# TASK TO COMPLETE:
Check every line of the data for the string "practical" and copy the ones that have it.

RECORDS PROVIDED: Begin

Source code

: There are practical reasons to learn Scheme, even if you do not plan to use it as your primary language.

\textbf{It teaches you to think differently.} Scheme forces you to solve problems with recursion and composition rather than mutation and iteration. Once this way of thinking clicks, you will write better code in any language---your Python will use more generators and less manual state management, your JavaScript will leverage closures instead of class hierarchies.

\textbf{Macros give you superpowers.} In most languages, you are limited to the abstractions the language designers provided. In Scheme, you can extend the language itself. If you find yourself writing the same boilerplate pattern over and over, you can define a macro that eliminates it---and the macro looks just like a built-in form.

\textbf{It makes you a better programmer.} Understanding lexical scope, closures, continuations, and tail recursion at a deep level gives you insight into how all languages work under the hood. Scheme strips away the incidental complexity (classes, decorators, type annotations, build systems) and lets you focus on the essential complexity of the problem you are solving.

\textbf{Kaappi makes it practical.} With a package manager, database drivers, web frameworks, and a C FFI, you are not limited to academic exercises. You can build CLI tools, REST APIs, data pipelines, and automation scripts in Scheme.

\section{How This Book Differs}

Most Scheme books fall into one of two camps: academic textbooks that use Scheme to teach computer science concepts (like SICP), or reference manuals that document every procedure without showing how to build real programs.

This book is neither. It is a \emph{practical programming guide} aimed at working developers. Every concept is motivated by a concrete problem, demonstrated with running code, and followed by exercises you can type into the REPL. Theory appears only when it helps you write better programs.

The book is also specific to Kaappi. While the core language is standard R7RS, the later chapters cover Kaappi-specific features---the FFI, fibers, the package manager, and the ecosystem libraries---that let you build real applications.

RECORDS PROVIDED: End
RECORDS PROVIDED: Begin

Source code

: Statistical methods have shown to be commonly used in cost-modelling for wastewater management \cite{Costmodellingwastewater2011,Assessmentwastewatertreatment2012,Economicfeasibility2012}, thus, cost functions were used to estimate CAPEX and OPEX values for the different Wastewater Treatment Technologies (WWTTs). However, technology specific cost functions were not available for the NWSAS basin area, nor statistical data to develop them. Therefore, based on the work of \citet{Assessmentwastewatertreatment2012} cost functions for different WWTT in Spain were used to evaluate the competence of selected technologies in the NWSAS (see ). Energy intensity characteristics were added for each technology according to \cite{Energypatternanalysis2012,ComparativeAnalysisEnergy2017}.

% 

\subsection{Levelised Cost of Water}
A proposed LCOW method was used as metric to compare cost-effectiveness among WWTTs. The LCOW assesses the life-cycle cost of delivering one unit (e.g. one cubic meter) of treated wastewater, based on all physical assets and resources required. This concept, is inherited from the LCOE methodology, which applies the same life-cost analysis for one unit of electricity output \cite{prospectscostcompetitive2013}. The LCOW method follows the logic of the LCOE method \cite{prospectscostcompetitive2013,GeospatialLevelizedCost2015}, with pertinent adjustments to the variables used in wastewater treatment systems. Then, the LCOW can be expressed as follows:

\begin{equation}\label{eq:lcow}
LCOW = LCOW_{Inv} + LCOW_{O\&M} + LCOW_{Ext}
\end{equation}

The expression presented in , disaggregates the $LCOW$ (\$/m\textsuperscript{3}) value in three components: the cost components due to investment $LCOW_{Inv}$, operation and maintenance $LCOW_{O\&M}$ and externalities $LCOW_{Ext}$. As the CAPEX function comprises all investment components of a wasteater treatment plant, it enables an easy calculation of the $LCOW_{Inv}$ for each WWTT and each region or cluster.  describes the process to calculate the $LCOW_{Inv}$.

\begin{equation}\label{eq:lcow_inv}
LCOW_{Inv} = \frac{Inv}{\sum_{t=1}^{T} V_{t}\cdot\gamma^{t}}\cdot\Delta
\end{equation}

RECORDS PROVIDED: End

# REPLY:
: There are practical reasons to learn Scheme, even if you do not plan to use it as your primary language.
\textbf{Kaappi makes it practical.} With a package manager, database drivers, web frameworks, and a C FFI, you are not limited to academic exercises. You can build CLI tools, REST APIs, data pipelines, and automation scripts in Scheme.
This book is neither. It is a \emph{practical programming guide} aimed at working developers. Every concept is motivated by a concrete problem, demonstrated with running code, and followed by exercises you can type into the REPL. Theory appears only when it helps you write better programs.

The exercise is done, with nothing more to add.